▶ [Work item]
From the records below, find each line with the string "emph" and copy it.
----
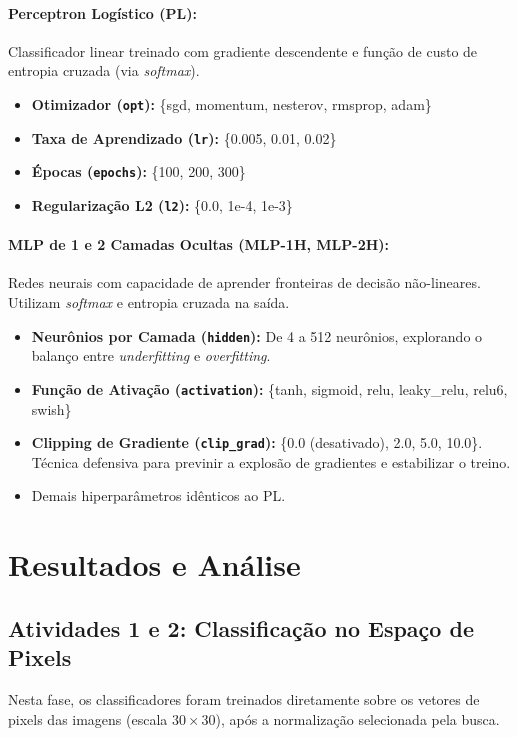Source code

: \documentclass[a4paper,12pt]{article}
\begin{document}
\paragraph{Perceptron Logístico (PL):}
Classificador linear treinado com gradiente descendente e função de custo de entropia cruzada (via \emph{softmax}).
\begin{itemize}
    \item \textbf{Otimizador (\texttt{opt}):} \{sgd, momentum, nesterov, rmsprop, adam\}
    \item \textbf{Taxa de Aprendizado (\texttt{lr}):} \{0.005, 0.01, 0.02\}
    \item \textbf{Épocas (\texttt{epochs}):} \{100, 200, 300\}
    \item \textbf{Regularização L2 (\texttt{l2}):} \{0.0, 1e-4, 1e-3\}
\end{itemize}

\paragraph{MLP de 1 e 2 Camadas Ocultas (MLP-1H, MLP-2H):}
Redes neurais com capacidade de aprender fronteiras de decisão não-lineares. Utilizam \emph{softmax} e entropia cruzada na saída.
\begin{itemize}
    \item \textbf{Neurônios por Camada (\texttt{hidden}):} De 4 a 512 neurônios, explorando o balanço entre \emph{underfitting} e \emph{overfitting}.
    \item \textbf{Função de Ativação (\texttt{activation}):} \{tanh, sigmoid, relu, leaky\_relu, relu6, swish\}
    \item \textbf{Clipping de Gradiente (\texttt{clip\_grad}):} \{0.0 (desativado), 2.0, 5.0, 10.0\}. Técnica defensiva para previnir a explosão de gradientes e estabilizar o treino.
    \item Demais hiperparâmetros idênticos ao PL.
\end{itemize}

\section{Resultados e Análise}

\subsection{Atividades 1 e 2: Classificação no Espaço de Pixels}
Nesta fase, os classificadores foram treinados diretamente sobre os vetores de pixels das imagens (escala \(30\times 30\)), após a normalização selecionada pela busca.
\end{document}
----
▶ [Output for this task]
Classificador linear treinado com gradiente descendente e função de custo de entropia cruzada (via \emph{softmax}).
Redes neurais com capacidade de aprender fronteiras de decisão não-lineares. Utilizam \emph{softmax} e entropia cruzada na saída.
    \item \textbf{Neurônios por Camada (\texttt{hidden}):} De 4 a 512 neurônios, explorando o balanço entre \emph{underfitting} e \emph{overfitting}.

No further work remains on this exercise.